● **DATA FOR THIS TASK**:

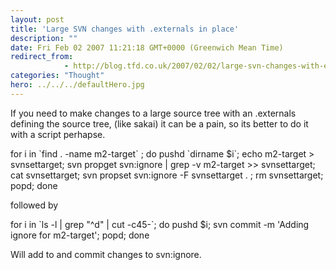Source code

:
 ```yaml
---
layout: post
title: 'Large SVN changes with .externals in place'
description: ""
date: Fri Feb 02 2007 11:21:18 GMT+0000 (Greenwich Mean Time)
redirect_from: 
            - http://blog.tfd.co.uk/2007/02/02/large-svn-changes-with-externals-in-place/
categories: "Thought"
hero: ../../../defaultHero.jpg
---
```

If you need to make changes to a large source tree with an .externals defining the source tree, (like sakai) it can be a pain, so its better to do it with a script perhapse.

for i in \`find . -name m2-target\` ; do pushd \`dirname \$i\`; echo m2-target > svnsettarget; svn propget svn:ignore | grep -v m2-target >> svnsettarget; cat svnsettarget; svn propset svn:ignore -F svnsettarget . ; rm svnsettarget; popd; done

followed by

for i in \`ls -l | grep "^d" | cut -c45-\`; do pushd \$i; svn commit -m 'Adding ignore for m2-target'; popd; done

Will add to and commit changes to svn:ignore.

● **YOUR TASK**:
Scan the material above for the string "popd", returning each line that contains it.

● **RESPONSE AREA**:
for i in \`find . -name m2-target\` ; do pushd \`dirname \$i\`; echo m2-target > svnsettarget; svn propget svn:ignore | grep -v m2-target >> svnsettarget; cat svnsettarget; svn propset svn:ignore -F svnsettarget . ; rm svnsettarget; popd; done
for i in \`ls -l | grep "^d" | cut -c45-\`; do pushd \$i; svn commit -m 'Adding ignore for m2-target'; popd; done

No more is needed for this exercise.